_Task statement_
When a line below contains the string "Prognose", show that line.

───── Records shown

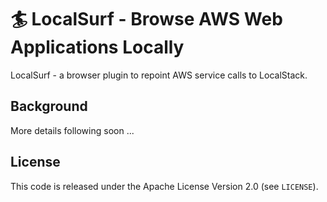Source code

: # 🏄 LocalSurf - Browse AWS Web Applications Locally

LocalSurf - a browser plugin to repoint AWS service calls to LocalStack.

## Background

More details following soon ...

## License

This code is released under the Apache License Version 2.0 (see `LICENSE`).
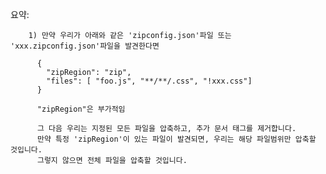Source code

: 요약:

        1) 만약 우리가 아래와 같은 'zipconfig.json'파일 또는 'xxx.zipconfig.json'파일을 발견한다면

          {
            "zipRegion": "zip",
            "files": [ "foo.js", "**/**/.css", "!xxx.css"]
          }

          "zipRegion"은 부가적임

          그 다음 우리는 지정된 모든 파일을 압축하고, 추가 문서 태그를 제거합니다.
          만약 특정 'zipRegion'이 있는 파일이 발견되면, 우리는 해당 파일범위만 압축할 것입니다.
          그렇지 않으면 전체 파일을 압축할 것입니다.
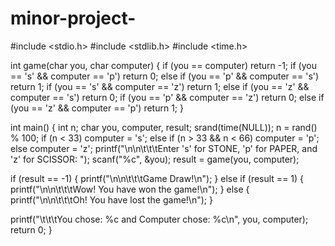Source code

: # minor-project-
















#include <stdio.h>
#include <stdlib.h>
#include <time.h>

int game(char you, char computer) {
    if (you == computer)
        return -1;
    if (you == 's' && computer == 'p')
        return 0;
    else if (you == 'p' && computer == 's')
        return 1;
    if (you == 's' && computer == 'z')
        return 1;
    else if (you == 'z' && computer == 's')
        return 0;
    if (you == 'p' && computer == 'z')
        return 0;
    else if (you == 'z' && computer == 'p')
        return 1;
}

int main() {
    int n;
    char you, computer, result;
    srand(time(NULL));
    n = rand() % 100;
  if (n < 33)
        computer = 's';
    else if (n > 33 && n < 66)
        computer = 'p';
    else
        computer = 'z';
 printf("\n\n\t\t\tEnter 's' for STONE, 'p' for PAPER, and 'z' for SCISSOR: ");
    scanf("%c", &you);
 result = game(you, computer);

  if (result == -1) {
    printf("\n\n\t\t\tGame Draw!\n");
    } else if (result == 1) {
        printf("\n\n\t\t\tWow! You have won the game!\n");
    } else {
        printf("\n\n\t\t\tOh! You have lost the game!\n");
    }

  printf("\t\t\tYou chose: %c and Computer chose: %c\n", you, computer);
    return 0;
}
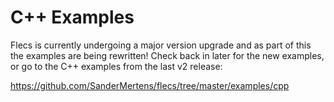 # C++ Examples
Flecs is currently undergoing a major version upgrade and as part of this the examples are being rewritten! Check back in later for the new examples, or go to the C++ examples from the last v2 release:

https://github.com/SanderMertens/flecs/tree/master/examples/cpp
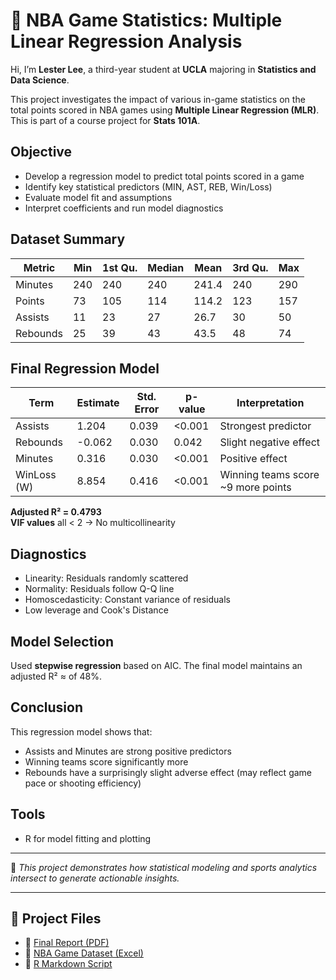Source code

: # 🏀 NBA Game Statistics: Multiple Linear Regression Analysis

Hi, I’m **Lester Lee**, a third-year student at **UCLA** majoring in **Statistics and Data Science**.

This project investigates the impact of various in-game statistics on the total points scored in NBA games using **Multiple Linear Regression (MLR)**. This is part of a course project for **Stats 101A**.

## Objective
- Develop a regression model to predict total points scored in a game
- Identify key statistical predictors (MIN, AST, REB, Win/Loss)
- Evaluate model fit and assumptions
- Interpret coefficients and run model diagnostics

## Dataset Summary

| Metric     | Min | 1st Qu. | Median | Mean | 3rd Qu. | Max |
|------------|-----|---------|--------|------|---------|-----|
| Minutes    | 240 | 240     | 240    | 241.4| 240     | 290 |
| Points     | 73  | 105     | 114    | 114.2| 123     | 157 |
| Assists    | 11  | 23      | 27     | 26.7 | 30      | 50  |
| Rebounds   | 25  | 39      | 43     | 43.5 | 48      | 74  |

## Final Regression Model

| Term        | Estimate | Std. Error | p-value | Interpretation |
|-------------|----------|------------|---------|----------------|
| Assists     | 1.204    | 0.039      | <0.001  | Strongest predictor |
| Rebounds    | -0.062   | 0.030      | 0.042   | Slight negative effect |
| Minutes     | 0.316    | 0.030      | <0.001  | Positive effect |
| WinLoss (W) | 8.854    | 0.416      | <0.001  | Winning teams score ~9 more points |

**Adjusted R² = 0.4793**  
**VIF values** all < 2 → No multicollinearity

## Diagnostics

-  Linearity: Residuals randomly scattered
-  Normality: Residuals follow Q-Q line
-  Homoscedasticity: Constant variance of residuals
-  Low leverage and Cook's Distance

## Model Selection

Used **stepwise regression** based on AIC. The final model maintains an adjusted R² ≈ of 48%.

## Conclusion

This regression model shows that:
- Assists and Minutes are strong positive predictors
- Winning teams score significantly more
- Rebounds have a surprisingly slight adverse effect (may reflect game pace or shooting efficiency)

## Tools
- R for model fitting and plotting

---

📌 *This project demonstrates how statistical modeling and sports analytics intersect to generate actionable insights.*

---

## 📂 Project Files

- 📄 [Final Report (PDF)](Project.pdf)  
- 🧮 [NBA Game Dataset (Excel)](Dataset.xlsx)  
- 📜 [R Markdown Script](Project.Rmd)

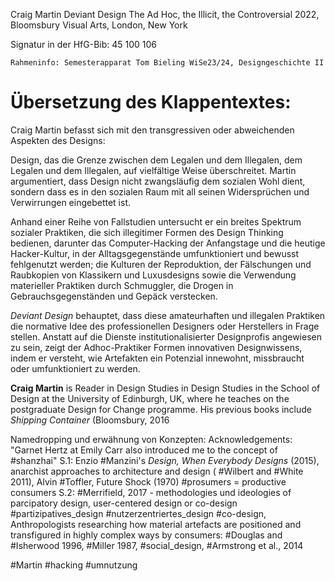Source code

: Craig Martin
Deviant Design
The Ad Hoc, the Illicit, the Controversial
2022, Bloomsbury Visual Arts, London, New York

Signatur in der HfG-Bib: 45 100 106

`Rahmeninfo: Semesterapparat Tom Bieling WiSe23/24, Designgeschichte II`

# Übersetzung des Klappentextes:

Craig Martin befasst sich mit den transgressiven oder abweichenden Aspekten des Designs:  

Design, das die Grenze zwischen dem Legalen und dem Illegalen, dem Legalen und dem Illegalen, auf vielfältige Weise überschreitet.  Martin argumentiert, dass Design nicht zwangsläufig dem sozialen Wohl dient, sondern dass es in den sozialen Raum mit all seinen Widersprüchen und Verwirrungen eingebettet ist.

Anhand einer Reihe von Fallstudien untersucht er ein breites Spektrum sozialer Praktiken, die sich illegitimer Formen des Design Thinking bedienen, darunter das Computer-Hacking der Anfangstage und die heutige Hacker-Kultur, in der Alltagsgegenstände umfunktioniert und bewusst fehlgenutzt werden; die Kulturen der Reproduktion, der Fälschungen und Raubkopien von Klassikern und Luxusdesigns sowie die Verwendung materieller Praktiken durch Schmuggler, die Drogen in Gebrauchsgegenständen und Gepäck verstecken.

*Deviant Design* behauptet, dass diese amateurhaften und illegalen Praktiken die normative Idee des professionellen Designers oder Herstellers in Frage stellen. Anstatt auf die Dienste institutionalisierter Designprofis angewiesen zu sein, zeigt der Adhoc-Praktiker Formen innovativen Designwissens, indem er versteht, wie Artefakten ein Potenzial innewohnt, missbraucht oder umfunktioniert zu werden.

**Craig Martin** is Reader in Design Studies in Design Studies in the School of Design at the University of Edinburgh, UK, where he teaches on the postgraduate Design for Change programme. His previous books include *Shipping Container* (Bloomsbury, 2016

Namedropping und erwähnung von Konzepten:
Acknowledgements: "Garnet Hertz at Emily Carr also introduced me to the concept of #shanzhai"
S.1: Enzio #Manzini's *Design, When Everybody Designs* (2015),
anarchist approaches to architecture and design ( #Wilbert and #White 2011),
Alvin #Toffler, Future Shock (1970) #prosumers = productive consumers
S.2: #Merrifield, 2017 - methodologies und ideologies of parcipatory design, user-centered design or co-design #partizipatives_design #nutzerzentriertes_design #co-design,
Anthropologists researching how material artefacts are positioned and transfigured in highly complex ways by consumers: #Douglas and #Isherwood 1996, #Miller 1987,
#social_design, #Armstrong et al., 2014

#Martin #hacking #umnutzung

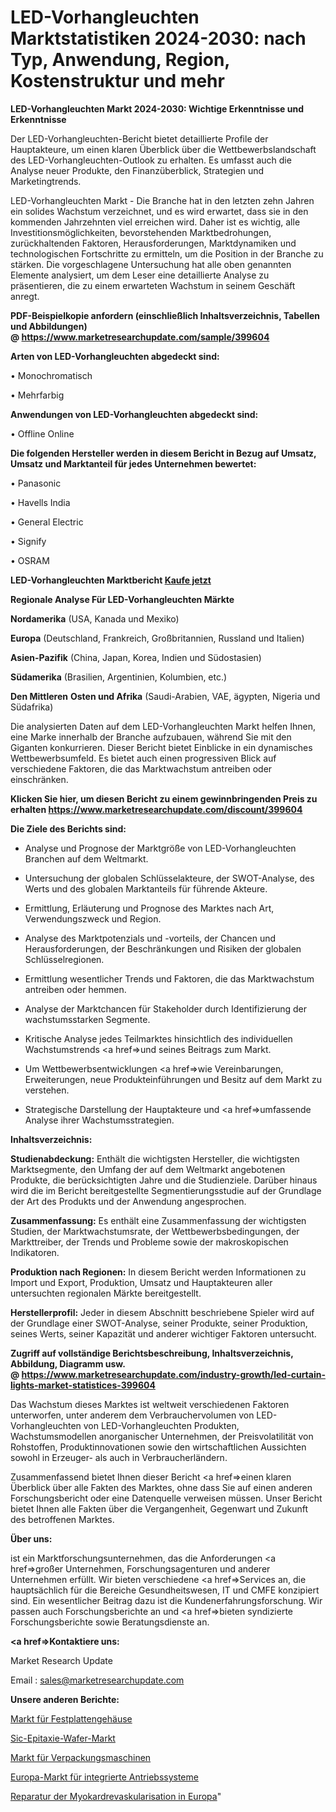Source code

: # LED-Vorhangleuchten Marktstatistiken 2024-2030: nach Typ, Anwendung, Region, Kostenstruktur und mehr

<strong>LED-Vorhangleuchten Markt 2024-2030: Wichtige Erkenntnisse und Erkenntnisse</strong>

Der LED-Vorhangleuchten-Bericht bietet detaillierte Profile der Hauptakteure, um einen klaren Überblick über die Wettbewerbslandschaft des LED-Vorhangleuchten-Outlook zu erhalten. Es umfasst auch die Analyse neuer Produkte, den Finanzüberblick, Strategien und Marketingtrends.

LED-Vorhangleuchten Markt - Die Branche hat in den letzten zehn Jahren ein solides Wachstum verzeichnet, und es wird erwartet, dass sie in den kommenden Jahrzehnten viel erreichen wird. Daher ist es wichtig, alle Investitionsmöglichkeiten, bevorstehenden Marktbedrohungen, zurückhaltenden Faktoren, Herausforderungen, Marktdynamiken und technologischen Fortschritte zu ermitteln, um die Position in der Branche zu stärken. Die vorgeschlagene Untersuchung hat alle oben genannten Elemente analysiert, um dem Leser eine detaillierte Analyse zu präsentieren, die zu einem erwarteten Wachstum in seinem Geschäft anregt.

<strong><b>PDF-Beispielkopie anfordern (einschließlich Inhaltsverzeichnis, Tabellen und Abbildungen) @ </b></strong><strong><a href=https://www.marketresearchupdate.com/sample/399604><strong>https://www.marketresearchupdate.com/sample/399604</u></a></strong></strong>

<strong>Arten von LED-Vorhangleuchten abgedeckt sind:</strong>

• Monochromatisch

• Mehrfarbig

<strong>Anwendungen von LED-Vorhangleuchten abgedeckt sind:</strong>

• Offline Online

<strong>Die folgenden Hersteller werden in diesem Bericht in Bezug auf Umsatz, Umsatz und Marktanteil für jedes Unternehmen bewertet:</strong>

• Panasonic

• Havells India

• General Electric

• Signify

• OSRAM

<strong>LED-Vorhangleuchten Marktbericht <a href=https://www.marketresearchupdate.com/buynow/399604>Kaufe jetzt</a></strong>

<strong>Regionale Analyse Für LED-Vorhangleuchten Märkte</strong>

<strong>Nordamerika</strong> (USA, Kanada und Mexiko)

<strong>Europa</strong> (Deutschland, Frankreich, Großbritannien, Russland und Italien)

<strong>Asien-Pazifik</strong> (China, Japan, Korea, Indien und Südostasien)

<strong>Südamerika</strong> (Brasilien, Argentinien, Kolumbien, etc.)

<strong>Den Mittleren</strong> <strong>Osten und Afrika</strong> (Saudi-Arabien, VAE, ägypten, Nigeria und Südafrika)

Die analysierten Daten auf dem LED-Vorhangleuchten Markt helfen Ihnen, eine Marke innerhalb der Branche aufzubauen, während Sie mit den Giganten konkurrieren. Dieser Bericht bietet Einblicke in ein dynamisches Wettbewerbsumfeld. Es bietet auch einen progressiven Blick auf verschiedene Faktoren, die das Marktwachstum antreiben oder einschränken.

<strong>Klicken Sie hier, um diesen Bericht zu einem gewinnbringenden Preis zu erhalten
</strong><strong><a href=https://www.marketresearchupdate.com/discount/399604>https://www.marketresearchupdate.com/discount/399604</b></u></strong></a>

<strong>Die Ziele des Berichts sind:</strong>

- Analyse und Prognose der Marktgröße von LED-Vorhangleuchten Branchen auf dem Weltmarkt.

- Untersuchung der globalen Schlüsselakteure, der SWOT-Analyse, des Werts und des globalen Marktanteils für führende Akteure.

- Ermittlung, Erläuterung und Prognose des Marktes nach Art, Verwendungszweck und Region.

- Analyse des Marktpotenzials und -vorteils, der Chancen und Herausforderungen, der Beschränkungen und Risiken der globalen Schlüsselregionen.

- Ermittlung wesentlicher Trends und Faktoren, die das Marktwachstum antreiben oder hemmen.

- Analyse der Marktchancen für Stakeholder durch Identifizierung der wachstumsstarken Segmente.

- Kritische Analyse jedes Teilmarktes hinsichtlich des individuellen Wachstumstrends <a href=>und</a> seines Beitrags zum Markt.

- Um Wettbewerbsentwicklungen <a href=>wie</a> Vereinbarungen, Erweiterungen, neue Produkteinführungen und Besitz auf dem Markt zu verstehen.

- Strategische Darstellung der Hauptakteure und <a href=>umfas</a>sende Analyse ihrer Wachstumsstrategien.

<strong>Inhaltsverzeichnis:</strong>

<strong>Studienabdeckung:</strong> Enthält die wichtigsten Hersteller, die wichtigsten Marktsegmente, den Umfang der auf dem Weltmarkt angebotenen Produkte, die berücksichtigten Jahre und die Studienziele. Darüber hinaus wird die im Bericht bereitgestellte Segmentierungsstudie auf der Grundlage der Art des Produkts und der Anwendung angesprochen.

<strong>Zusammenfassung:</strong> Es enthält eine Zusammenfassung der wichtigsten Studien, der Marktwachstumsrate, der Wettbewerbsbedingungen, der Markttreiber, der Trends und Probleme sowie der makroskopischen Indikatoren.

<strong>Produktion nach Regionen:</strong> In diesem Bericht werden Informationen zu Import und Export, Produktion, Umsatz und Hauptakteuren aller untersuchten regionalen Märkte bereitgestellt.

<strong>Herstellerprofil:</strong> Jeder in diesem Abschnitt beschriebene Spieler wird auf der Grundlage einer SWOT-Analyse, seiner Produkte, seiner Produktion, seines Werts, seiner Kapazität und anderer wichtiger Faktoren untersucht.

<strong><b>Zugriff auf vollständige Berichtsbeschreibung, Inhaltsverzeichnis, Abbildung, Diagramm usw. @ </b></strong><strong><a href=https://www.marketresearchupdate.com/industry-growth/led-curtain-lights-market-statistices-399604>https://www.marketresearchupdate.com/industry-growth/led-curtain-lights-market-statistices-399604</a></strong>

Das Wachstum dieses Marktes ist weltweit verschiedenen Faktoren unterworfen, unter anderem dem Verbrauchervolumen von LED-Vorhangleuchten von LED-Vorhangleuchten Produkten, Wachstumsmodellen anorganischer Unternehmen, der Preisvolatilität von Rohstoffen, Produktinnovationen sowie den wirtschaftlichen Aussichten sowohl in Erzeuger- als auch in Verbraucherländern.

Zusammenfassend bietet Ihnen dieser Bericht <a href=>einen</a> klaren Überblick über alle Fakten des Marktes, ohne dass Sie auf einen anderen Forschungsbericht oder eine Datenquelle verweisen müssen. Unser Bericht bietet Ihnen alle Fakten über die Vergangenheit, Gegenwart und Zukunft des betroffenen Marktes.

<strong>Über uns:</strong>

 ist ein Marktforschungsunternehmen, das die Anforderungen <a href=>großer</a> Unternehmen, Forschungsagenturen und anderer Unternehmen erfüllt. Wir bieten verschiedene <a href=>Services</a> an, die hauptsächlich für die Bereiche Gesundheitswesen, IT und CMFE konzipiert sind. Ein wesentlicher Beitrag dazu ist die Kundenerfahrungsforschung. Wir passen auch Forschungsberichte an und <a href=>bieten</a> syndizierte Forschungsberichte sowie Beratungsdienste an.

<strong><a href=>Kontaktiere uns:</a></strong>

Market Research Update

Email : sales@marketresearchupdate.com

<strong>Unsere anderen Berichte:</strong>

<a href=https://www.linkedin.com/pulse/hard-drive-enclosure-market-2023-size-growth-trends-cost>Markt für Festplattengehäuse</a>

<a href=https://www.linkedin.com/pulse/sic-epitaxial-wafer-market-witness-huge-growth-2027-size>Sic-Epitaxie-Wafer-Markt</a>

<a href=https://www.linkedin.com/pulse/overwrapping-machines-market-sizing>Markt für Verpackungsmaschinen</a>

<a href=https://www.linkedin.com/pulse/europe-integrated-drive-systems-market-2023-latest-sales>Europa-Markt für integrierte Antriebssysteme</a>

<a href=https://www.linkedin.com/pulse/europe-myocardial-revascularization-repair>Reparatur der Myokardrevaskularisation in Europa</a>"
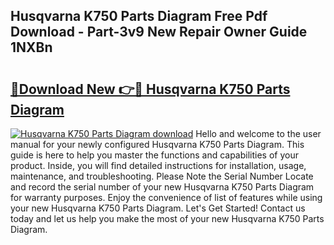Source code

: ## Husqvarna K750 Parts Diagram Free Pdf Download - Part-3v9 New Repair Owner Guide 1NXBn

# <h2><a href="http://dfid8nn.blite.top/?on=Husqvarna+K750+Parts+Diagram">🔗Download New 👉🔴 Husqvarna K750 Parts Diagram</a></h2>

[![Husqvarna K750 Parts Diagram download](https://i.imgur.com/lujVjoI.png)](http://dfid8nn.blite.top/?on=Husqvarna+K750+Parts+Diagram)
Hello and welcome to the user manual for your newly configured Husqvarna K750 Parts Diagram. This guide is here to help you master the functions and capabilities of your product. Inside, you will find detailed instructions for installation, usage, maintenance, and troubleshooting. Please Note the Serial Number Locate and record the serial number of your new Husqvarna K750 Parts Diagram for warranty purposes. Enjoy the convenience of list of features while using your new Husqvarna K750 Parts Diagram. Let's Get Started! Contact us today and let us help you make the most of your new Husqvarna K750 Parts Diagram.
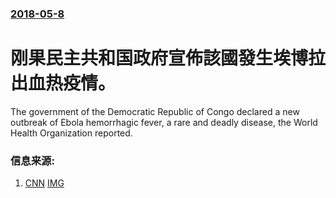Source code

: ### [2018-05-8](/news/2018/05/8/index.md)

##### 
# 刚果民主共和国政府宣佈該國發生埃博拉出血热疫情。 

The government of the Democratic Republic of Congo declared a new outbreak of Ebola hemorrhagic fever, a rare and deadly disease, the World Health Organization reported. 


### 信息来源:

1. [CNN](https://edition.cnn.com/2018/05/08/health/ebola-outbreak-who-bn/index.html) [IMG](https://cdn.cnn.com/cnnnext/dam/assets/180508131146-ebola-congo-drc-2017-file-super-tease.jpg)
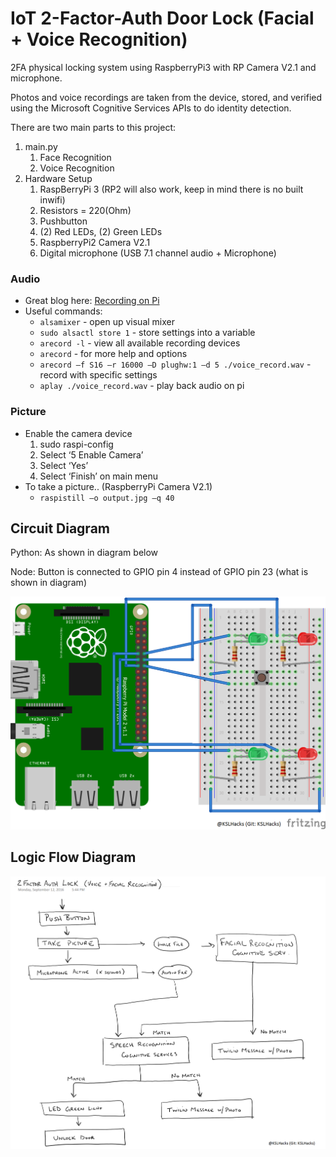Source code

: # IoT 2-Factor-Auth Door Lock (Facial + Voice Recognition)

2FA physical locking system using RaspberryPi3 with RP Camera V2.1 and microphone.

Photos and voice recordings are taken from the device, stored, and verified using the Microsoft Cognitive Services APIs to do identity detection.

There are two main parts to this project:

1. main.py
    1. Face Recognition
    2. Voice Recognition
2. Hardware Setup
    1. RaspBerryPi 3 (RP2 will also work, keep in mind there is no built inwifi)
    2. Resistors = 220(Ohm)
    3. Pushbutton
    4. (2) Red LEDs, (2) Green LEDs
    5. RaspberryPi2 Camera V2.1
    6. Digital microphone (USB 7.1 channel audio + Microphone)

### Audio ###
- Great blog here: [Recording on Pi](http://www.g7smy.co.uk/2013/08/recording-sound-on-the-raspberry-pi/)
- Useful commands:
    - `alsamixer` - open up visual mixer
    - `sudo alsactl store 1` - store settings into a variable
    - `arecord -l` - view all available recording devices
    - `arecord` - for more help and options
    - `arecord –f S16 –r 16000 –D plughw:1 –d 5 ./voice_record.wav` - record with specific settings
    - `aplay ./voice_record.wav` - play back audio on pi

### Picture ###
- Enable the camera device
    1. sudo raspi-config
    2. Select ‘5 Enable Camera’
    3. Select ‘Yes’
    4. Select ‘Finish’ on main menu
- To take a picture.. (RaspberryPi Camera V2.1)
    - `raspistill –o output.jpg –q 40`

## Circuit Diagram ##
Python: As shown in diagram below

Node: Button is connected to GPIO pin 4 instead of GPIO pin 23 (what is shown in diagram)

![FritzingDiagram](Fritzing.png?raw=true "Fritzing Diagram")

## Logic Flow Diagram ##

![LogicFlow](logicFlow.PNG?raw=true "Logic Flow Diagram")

──────────

_Answer below_
- Analyse und Prognose der Marktgröße von LED-Vorhangleuchten Branchen auf dem Weltmarkt.
- Ermittlung, Erläuterung und Prognose des Marktes nach Art, Verwendungszweck und Region.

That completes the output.